Research group develops a simple test kit that combines science and mobile phones
A research group has introduced a crowdsourcing technique to measure the quality of drinking water. This technique can prove to be a boon for a country like India where only 10 million service points monitor the quality of drinking water for people in rural areas.
The National Environmental Engineering Research Institute (NEERI) and the London School of Hygiene and Tropical Medicine participated in the research, sponsored by the US Institute of International Education.
The crowdsourcing technique, which requires 53-cent (32-rupee) test kits and a high penetration of mobile phone services in the country, can help people in villages check the quality of their water sources and address the shortcomings according to findings. After successful pilots in eight villages near Nagpur in Maharashtra this summer, the researchers are now planning widespread evaluation in 2015. If they succeed, the technique would be implemented in other countries too.
Current monitoring techniques are expensive and are available only at sophisticated laboratories in India. Therefore, lab testing is not feasible in a country of India’s scale and size.
"It would be impossible to pay somebody to go out and take all these samples, bring them back to a central lab and process them under controlled conditions," says Joe Brown, assistant professor at Georgia Tech's School of Civil and Environmental Engineering, who leads the project. "But we think there are many promising methods to test water safety which don't involve expensive laboratories and highly-trained personnel."
How it works
People in villages are given test kits, which include a test tube containing a yellow-coloured material. They are asked to fill the tubes with water, either from a tap or from a home water storage container, and allow the water to incubate in the test tube overnight. If the material turns purple, it indicates the presence of E. coli, a type of bacteria often present in contaminated water.

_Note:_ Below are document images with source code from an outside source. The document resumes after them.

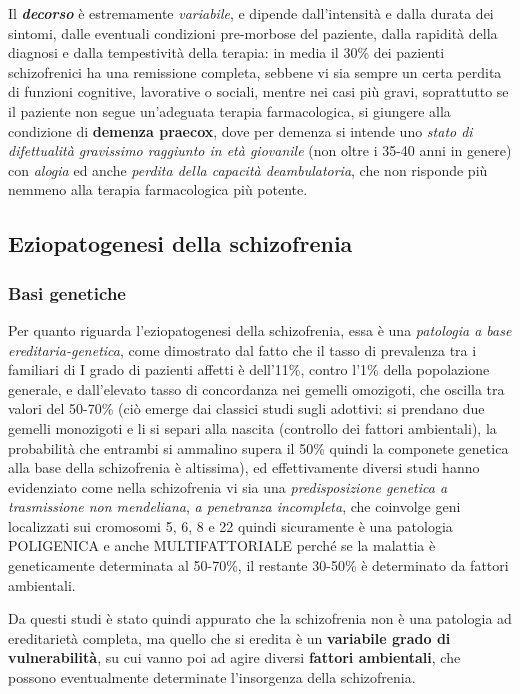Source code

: Il \textbf{\emph{decorso}} è estremamente \emph{variabile}, e dipende
dall'intensità e dalla durata dei sintomi, dalle eventuali condizioni
pre-morbose del paziente, dalla rapidità della diagnosi e dalla
tempestività della terapia: in media il 30\% dei pazienti schizofrenici
ha una remissione completa, sebbene vi sia sempre un certa perdita di
funzioni cognitive, lavorative o sociali, mentre nei casi più gravi,
soprattutto se il paziente non segue un'adeguata terapia farmacologica,
si giungere alla condizione di \textbf{demenza praecox}, dove per
demenza si intende uno \emph{stato di difettualità gravissimo raggiunto
in età giovanile} (non oltre i 35-40 anni in genere) con \emph{alogia}
ed anche \emph{perdita della capacità deambulatoria}, che non risponde
più nemmeno alla terapia farmacologica più potente.

\subsection{Eziopatogenesi della schizofrenia}

\subsubsection{Basi genetiche}
Per quanto riguarda l'eziopatogenesi della schizofrenia, essa è una
\emph{patologia a base ereditaria-genetica}, come dimostrato dal fatto
che il tasso di prevalenza tra i familiari di I grado di pazienti
affetti è dell'11\%, contro l'1\% della popolazione generale, e
dall'elevato tasso di concordanza nei gemelli omozigoti, che oscilla tra
valori del 50-70\% (ciò emerge dai classici studi sugli adottivi: si
prendano due gemelli monozigoti e li si separi alla nascita (controllo
dei fattori ambientali), la probabilità che entrambi si ammalino supera
il 50\% quindi la componete genetica alla base della schizofrenia è
altissima), ed effettivamente diversi studi hanno evidenziato come nella
schizofrenia vi sia una \emph{predisposizione genetica a trasmissione
non mendeliana}, \emph{a penetranza incompleta}, che coinvolge geni
localizzati sui cromosomi 5, 6, 8 e 22 quindi sicuramente è una
patologia POLIGENICA e anche MULTIFATTORIALE perché se la malattia è
geneticamente determinata al 50-70\%, il restante 30-50\% è determinato
da fattori ambientali.

Da questi studi è stato quindi appurato che la schizofrenia non è una
patologia ad ereditarietà completa, ma quello che si eredita è un
\textbf{variabile grado di vulnerabilità}, su cui vanno poi ad agire
diversi \textbf{fattori ambientali}, che possono eventualmente
determinate l'insorgenza della schizofrenia.


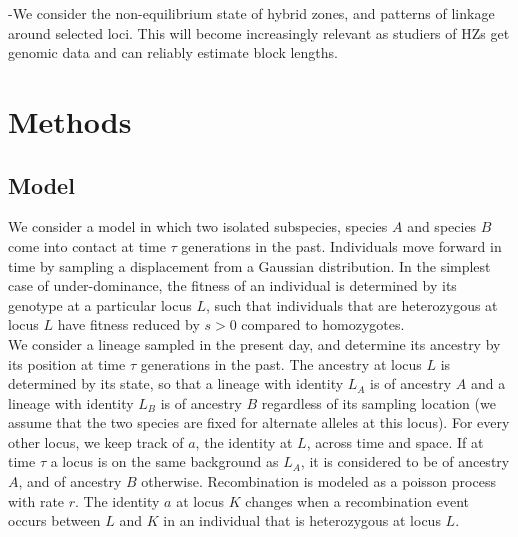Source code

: \documentclass[12pt]{amsart}
\begin{document}
-We consider the non-equilibrium state of hybrid zones, and patterns of linkage around selected loci. This will become increasingly relevant as studiers of HZs get genomic data and can reliably estimate block lengths. \\

	
\section{Methods}
\subsection{Model}
We consider a model in which two isolated subspecies, species $A$ and species $B$ come into contact at time $\tau$ generations in the past. Individuals move forward in time by sampling a displacement from a Gaussian distribution. In the simplest case of under-dominance, the fitness of an individual is determined by its genotype at a particular locus $L$, such that individuals that are heterozygous at locus $L$ have fitness reduced by $s>0$ compared to homozygotes.\\

We consider a lineage sampled in the present day, and determine its ancestry by its position at time $\tau$ generations in the past. The ancestry at locus $L$ is determined by its state, so that a lineage with identity $L_A$ is of ancestry $A$ and a lineage with identity $L_B$ is of ancestry $B$ regardless of its sampling location (we assume that the two species are fixed for alternate alleles at this locus). For every other locus, we keep track of $a$, the identity at $L$, across time and space. If at time $\tau$ a locus is on the same background as $L_A$, it is considered to be of ancestry $A$, and of ancestry $B$ otherwise. Recombination is modeled as a poisson process with rate $r$. The identity $a$ at locus $K$ changes when a recombination event occurs between $L$ and $K$ in an individual that is heterozygous at locus $L$. 
\\
\end{document}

People then use a mobile phone to send a series of numbers that signify whether the test material remained yellow, indicating safe water, or turned purple to indicate contamination.
A programmed smart phone receives and analyses the text messages and automatically calculates the overall water quality village to village. It also accounts for errors in reporting by looking for trends in the overall results.
"The key to this is aggregating many samples that indicate the presence or absence of bacteria," explains Brown. "Individually, the tests don't tell us much, but if you take a thousand of them, you can compute an estimate of the microbial counts in a typical source of drinking water."
In the evaluation carried out near Nagpur, the research team received results from a quarter of the 1,800 people who were given the kits, and when they returned to the villages for follow-up meetings, 60 per cent of the kits they distributed were submitted for analysis.
The researchers found that in most cases, the quality of tap water was better than that of stored water. Likely reasons for the contamination included a failure to cover home containers and the use of contaminated cups or bowls to take water from the containers.
"We think this may be a scalable model for large-scale environmental monitoring for settings in addition to India. The tests themselves worked well and there was a clear colour change to indicate the presence of the bacteria,” he adds.
The team expects to return to India in 2015 for larger-scale evaluation of the technique. The goal will be to compare the results produced by crowdsourcing against conventional sampling done by scientists at NEERI. Based on what they learned this year, the researchers plan to evaluate the use of other village groups, including schoolchildren and women's self-help groups, to conduct the water testing.
Brown believes the testing programme will empower rural citizens of India to take responsibility for their drinking water.
"This could be a disruptive technology because it's giving people the power to evaluate the safety of their own drinking water," he says. "The test turning purple provides a dramatic way to communicate water quality issues, and opens up conversations that would never have occurred otherwise."